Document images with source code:

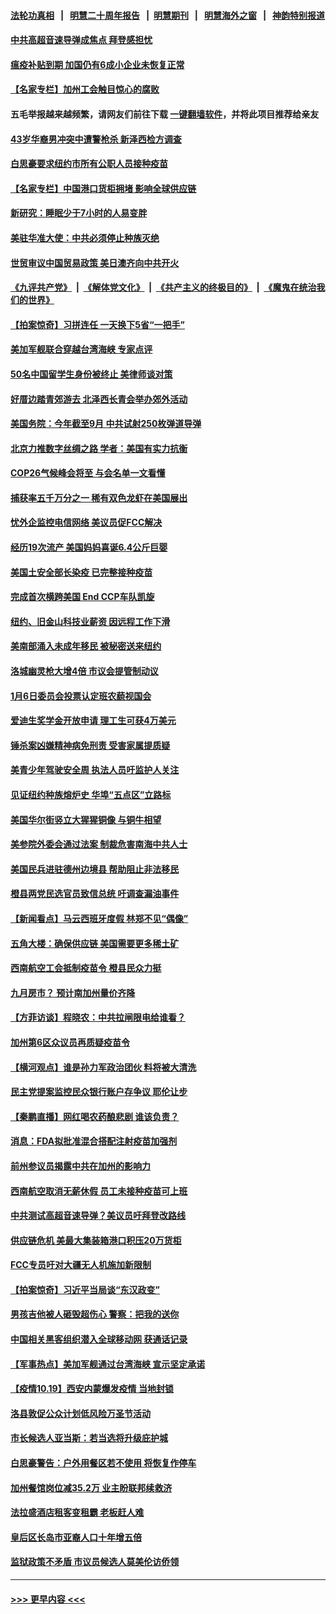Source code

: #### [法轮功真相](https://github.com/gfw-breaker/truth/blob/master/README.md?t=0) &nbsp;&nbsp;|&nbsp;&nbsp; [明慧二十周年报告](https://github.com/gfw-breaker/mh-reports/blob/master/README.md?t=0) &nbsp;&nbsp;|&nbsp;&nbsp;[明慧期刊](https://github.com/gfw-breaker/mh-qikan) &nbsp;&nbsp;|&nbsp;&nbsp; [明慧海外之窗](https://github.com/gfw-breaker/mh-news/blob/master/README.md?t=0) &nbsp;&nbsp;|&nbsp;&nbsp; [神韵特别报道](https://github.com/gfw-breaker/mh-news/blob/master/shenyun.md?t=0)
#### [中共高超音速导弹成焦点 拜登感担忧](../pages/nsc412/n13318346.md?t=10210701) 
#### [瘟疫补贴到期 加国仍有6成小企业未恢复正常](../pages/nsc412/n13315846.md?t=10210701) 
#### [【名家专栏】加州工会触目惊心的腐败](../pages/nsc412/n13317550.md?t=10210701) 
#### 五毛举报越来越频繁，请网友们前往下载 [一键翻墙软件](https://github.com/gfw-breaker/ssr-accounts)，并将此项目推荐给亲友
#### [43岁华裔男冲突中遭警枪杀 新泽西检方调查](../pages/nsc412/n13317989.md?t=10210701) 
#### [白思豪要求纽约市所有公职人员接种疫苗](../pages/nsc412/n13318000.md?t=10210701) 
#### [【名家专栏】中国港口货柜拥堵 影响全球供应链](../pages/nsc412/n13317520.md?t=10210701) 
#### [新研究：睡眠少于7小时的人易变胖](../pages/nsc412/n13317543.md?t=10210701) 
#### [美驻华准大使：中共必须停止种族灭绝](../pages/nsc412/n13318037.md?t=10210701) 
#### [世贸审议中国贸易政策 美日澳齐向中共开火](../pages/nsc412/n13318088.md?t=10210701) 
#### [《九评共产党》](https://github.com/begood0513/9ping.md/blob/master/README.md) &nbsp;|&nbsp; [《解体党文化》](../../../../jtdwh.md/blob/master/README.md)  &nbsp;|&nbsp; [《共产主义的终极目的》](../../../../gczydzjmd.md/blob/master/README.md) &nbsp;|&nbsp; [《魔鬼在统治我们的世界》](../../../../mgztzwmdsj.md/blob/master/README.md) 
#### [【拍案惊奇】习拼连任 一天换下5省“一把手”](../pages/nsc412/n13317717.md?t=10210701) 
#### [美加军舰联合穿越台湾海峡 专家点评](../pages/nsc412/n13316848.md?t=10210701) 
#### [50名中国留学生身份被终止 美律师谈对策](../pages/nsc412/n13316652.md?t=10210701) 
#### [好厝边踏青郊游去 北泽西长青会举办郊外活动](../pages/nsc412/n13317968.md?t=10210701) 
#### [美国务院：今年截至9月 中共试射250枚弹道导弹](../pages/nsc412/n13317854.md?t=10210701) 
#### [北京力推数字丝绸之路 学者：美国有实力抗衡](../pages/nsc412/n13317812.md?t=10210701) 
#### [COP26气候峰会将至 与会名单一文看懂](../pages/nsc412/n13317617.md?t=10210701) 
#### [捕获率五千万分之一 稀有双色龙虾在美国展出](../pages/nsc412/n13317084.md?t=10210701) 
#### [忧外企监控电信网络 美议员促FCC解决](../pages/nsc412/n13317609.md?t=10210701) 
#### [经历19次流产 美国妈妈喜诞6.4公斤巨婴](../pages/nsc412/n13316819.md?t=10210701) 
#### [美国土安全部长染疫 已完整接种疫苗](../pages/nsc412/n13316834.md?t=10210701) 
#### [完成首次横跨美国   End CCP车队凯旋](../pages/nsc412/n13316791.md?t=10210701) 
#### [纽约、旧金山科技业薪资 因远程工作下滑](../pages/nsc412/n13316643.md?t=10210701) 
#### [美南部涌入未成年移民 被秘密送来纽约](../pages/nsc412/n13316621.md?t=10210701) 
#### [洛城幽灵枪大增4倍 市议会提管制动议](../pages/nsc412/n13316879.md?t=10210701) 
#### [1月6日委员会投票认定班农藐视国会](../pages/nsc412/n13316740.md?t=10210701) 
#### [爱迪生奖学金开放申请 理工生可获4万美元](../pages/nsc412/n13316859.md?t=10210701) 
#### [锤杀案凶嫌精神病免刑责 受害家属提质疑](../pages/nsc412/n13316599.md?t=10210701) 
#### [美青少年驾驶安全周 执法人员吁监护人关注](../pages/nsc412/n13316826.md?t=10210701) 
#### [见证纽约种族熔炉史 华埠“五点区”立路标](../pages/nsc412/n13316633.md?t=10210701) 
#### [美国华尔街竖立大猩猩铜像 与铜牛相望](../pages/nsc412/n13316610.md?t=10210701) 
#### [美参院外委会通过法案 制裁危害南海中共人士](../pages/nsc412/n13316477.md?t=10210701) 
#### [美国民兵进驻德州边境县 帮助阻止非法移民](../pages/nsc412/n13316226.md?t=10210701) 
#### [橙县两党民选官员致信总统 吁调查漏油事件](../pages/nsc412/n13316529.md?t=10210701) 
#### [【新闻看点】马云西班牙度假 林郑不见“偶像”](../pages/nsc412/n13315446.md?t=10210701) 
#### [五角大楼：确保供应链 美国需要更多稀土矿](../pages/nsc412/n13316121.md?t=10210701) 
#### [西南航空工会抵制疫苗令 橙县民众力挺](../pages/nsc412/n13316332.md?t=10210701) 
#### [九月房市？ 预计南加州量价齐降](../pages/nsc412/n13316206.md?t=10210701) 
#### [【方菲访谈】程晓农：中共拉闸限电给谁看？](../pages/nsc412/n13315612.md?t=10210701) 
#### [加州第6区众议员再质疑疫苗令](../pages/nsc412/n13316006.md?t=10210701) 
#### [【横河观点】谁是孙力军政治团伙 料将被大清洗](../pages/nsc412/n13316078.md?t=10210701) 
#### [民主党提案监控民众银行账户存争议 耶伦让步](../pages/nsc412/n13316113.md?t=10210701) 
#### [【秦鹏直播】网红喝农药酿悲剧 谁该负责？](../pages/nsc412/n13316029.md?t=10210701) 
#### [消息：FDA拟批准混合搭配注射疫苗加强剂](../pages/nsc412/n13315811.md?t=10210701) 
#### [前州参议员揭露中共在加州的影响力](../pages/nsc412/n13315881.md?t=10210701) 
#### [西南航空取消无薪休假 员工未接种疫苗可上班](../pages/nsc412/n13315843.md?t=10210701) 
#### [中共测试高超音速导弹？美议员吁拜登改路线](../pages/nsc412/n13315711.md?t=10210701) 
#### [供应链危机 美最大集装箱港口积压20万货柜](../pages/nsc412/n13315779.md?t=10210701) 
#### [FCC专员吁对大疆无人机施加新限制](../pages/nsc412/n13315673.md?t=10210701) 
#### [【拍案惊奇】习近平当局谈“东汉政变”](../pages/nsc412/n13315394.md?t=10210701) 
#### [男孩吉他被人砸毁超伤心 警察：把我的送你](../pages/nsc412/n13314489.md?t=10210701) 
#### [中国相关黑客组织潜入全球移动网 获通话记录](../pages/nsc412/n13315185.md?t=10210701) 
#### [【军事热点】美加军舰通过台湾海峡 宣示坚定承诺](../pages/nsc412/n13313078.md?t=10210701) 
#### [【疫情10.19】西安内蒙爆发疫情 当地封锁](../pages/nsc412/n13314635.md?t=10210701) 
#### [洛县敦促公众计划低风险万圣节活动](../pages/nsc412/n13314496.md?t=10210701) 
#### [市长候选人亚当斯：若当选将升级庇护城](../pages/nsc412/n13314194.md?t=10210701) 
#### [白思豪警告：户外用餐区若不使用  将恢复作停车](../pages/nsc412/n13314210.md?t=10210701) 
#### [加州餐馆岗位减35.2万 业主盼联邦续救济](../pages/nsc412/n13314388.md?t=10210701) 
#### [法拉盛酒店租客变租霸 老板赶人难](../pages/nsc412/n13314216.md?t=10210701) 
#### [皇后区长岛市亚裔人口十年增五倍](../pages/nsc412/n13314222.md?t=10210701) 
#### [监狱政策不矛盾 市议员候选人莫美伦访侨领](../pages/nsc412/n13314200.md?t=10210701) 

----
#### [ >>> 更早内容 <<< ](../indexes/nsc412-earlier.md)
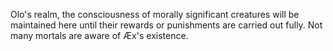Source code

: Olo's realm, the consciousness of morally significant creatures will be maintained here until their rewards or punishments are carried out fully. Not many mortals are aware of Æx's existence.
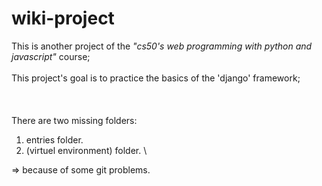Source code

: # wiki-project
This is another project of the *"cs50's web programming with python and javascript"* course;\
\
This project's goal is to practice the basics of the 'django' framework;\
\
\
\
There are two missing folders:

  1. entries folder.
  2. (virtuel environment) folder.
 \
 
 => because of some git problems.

> **Task requirements**: Could you transcribe exactly the lines from the line containing "#### [市长候选人亚当斯" through the final line of the records, both included, and nothing beyond them? The pictures should be left out.

> **Exercise answer**:
#### [市长候选人亚当斯：若当选将升级庇护城](../pages/nsc412/n13314194.md?t=10210701) 
#### [白思豪警告：户外用餐区若不使用  将恢复作停车](../pages/nsc412/n13314210.md?t=10210701) 
#### [加州餐馆岗位减35.2万 业主盼联邦续救济](../pages/nsc412/n13314388.md?t=10210701) 
#### [法拉盛酒店租客变租霸 老板赶人难](../pages/nsc412/n13314216.md?t=10210701) 
#### [皇后区长岛市亚裔人口十年增五倍](../pages/nsc412/n13314222.md?t=10210701) 
#### [监狱政策不矛盾 市议员候选人莫美伦访侨领](../pages/nsc412/n13314200.md?t=10210701) 

----
#### [ >>> 更早内容 <<< ](../indexes/nsc412-earlier.md)
Source code

: Olo's realm, the consciousness of morally significant creatures will be maintained here until their rewards or punishments are carried out fully. Not many mortals are aware of Æx's existence.
Source code

: # wiki-project
This is another project of the *"cs50's web programming with python and javascript"* course;\
\
This project's goal is to practice the basics of the 'django' framework;\
\
\
\
There are two missing folders:

  1. entries folder.
  2. (virtuel environment) folder.
 \
 
 => because of some git problems.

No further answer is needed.